__Work request__.
Only the lines with the string "inclusion" are needed; return each of them from the entries below.

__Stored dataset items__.
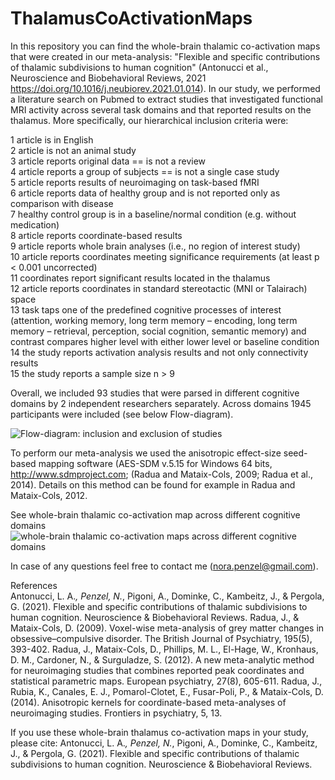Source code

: # ThalamusCoActivationMaps

In this repository you can find the whole-brain thalamic co-activation maps that were created in our meta-analysis: 
"Flexible and specific contributions of thalamic subdivisions to human cognition" 
(Antonucci et al., Neuroscience and Biobehavioral Reviews, 2021 https://doi.org/10.1016/j.neubiorev.2021.01.014).
In our study, we performed a literature search on Pubmed to extract studies that investigated functional MRI activity
across several task domains and that reported results on the thalamus.
More specifically, our hierarchical inclusion criteria were:

1 article is in English <br />
2 article is not an animal study <br />
3 article reports original data == is not a review <br />
4 article reports a group of subjects == is not a single case study <br />
5 article reports results of neuroimaging on task-based fMRI <br />
6 article reports data of healthy group and is not reported only as comparison with disease<br />
7 healthy control group is in a baseline/normal condition (e.g. without medication)<br />
8 article reports coordinate-based results<br />
9 article reports whole brain analyses (i.e., no region of interest study)<br />
10 article reports coordinates meeting significance requirements (at least p < 0.001 uncorrected)<br />
11 coordinates report significant results located in the thalamus<br />
12 article reports coordinates in standard stereotactic (MNI or Talairach) space<br />
13 task taps one of the predefined cognitive processes of interest <br />
   (attention, working memory, long term memory – encoding, long term memory – retrieval, perception, social cognition, semantic memory) and contrast compares higher level with either lower level or baseline condition<br />
14 the study reports activation analysis results and not only connectivity results<br />
15 the study reports a sample size n > 9<br />

Overall, we included 93 studies that were parsed in different cognitive domains by 2 independent researchers separately.
Across domains 1945 participants were included (see below Flow-diagram). 

![Flow-diagram: inclusion and exclusion of studies](https://user-images.githubusercontent.com/52745263/142046194-3e43ec63-1286-445d-b5a9-cdcf4faf6eb6.png)


To perform our meta-analysis we used the anisotropic effect-size seed-based mapping software 
(AES-SDM v.5.15 for Windows 64 bits, http://www.sdmproject.com; (Radua and Mataix-Cols, 2009; Radua et al., 2014). 
Details on this method can be found for example in Radua and Mataix-Cols, 2012.

See whole-brain thalamic co-activation map across different cognitive domains<br />
![whole-brain thalamic co-activation maps across different cognitive domains](https://user-images.githubusercontent.com/52745263/142046361-d2586893-b710-41c6-9b4b-1b541384d727.png)<br />


In case of any questions feel free to contact me (nora.penzel@gmail.com). 


References<br />
Antonucci, L. A.*, Penzel, N.*, Pigoni, A., Dominke, C., Kambeitz, J., & Pergola, G. (2021). Flexible and specific contributions of thalamic subdivisions to human cognition. Neuroscience & Biobehavioral Reviews.
Radua, J., & Mataix-Cols, D. (2009). Voxel-wise meta-analysis of grey matter changes in obsessive–compulsive disorder. The British Journal of Psychiatry, 195(5), 393-402.
Radua, J., Mataix-Cols, D., Phillips, M. L., El-Hage, W., Kronhaus, D. M., Cardoner, N., & Surguladze, S. (2012). A new meta-analytic method for neuroimaging studies that combines reported peak coordinates and statistical parametric maps. European psychiatry, 27(8), 605-611.
Radua, J., Rubia, K., Canales, E. J., Pomarol-Clotet, E., Fusar-Poli, P., & Mataix-Cols, D. (2014). Anisotropic kernels for coordinate-based meta-analyses of neuroimaging studies. Frontiers in psychiatry, 5, 13.

If you use these whole-brain thalamus co-activation maps in your study, please cite:
Antonucci, L. A.*, Penzel, N.*, Pigoni, A., Dominke, C., Kambeitz, J., & Pergola, G. (2021). Flexible and specific contributions of thalamic subdivisions to human cognition. Neuroscience & Biobehavioral Reviews.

__Response area__.
More specifically, our hierarchical inclusion criteria were:
![Flow-diagram: inclusion and exclusion of studies](https://user-images.githubusercontent.com/52745263/142046194-3e43ec63-1286-445d-b5a9-cdcf4faf6eb6.png)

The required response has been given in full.